Nor has the team yet officially committed to the 41-year-old Cashman, under whose guidance the Yankees won World Series titles in 1998, '99 and 2000, lost the World Series in 2001 and 2003, and hasn't been back since.
The New York Post reported earlier this week that Hal and Hank Steinbrenner, the brothers who now operate the Yankees in lieu of father George's declining health, agree they want Cashman back in 2009.
However, Cashman figures to be in hot demand as a potential free-agent executive, and he may be ready for a new challenge. Besides Seattle, there will be a GM opening in Philadelphia, and possibly Washington, D.C., where Cashman attended college at Catholic University.
Eight years and counting without a trophy is an eternity in the Bronx. The heat on everyone in the Yankees organization will only grow if they miss the postseason for the first time since 1993.

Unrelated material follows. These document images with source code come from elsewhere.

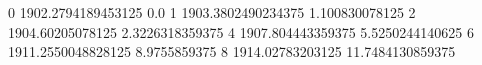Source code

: 0 1902.2794189453125 0.0
1 1903.3802490234375 1.100830078125
2 1904.60205078125 2.3226318359375
4 1907.804443359375 5.5250244140625
6 1911.2550048828125 8.9755859375
8 1914.02783203125 11.7484130859375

Trailing Boston in the wild-card race by 7 ½ games, it's a longshot proposition for the Yankees to still be alive in October. But Cashman is clinging to the hope of picking up one game a week in the standings, and making their season-ending series with the Red Sox at Fenway Park mean something.
"Our attitude is stay positive and keep it simple," Cashman said. "If we win our games, we still control our own destiny. No one can keep us out if we slowly make up ground."
However, most people who have seen the Yankees every day believe they're dead and buried for 2008. As with the Mariners, it's been a multifaceted collapse.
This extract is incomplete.